Large numbers of “normal” people are at risk of being labelled as psychiatric patients, British experts have warned.

Sweeping changes to a diagnostic “bible” that influences practitioners around the world could make it far easier to be labelled with a psychological problem, it is claimed.

One suggestion of the US authors is a new diagnosis of “Psychosis Risk Syndrome” which singles out people thought to be at risk of developing a psychotic illness such as schizophrenia.

Individuals falling into this category might experience occasional mood changes, feelings of distress, anxiety or paranoia, or fleeting episodes of hearing voices.

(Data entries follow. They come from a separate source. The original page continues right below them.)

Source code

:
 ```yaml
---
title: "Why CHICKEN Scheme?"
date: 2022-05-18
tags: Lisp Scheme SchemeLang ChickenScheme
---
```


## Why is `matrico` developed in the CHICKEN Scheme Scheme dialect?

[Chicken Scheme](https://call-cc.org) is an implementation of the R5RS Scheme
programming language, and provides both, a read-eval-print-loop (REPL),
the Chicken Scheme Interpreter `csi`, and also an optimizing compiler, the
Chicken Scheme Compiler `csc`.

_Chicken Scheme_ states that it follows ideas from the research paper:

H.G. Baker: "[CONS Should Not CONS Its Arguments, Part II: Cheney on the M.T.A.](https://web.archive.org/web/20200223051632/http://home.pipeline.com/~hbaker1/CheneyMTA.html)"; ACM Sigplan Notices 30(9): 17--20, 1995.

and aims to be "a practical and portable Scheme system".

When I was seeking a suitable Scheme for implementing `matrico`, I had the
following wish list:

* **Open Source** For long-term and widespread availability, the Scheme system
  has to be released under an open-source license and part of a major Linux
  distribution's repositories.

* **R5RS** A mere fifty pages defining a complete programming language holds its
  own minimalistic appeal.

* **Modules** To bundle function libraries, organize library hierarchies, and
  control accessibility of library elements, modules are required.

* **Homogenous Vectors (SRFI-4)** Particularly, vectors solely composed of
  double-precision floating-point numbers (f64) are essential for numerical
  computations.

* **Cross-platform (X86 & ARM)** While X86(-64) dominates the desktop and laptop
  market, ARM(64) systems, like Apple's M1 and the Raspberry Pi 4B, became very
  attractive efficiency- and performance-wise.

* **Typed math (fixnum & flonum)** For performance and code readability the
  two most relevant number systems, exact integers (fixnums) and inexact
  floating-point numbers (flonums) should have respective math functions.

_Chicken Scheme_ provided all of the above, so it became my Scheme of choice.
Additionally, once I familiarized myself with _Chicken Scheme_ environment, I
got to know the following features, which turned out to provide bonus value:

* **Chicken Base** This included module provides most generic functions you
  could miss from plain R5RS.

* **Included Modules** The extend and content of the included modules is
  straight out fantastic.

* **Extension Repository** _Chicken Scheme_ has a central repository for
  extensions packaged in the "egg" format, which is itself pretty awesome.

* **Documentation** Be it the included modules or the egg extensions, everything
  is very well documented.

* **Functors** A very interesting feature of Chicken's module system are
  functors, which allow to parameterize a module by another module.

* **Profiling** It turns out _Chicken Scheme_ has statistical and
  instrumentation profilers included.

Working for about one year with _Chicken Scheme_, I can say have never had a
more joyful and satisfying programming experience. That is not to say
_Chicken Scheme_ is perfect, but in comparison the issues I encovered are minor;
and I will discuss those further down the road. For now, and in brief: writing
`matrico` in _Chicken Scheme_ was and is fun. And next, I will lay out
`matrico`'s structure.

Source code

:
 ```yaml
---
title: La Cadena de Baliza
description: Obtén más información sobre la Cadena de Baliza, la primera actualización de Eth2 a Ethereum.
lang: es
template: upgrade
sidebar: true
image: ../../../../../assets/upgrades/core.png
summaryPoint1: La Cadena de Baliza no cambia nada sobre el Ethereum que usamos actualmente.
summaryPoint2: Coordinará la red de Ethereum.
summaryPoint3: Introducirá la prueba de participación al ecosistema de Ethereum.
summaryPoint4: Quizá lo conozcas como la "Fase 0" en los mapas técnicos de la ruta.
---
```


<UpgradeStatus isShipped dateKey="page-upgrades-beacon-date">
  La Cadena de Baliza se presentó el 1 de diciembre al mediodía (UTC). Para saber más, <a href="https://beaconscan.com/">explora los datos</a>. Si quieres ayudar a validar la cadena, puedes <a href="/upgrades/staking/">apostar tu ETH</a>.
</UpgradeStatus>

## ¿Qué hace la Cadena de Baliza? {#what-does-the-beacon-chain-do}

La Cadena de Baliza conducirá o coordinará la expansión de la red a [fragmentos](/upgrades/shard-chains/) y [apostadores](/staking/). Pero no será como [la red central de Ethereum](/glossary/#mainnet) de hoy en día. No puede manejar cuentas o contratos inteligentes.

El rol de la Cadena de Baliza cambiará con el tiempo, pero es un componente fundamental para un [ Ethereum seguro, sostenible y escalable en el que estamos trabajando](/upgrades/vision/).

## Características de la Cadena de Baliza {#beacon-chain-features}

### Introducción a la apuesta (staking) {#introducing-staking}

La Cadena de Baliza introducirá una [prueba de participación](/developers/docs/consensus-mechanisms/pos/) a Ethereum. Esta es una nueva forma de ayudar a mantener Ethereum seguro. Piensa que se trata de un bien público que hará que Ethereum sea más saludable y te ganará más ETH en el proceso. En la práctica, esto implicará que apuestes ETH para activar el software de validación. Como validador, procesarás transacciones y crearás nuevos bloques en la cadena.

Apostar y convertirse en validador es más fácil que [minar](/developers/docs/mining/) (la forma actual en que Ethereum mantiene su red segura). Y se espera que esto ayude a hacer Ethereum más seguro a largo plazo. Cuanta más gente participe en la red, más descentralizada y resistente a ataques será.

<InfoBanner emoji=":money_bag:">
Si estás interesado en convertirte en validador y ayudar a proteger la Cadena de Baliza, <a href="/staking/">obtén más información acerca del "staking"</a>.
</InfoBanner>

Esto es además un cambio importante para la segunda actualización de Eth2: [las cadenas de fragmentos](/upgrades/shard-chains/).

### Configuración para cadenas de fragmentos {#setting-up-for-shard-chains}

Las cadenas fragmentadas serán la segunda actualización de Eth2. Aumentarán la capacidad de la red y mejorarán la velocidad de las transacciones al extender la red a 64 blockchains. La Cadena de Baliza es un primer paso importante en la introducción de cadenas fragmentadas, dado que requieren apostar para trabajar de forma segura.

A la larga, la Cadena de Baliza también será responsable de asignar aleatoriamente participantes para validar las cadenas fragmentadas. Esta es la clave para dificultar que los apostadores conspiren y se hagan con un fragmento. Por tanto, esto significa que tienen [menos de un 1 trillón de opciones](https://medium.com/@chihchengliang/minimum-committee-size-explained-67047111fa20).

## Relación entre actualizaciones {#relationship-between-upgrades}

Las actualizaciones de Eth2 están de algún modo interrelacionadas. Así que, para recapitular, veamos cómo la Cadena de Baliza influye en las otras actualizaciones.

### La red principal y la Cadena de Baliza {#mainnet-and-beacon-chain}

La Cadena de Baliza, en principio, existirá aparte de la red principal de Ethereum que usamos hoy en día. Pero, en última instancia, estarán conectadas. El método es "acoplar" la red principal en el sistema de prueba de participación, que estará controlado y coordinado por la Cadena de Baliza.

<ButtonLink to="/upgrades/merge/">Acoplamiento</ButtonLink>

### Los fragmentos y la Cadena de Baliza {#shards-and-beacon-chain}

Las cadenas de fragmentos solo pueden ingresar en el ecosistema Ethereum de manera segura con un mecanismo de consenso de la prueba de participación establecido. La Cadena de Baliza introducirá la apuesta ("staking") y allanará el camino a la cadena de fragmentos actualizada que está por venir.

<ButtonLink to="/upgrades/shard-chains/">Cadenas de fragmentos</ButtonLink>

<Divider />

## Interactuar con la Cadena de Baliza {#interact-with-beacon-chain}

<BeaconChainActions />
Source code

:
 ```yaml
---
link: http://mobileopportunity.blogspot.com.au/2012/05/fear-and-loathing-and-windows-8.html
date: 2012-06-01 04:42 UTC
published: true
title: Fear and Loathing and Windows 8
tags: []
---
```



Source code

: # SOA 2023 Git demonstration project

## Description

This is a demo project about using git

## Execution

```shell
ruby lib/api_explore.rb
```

In the past they might have been considered difficult or eccentric. Under the new proposals they could receive a diagnosis that affects their future lives and job prospects. Yet they may never develop “full blown” psychosis.

Other diagnoses under consideration include “mixed anxiety depression”, “binge eating, and “temper dysregulation disorder with dysphoria”.

In addition, the bar could be lowered on some common existing disorders, such as depression, so that more people are considered to have symptoms that warrant a diagnosis.

Professor Til Wykes, from the Institute of Psychiatry at King’s College London, today spoke of a trend that was “leaking into normality”.

She said: “It shrinks the pool of normality to a puddle, and there are going to be fewer people who won’t end up having a diagnosis of mental illness.”

Prof Wykes edits the Journal of Mental Health which carries a “health warning” about the proposals in its latest issue.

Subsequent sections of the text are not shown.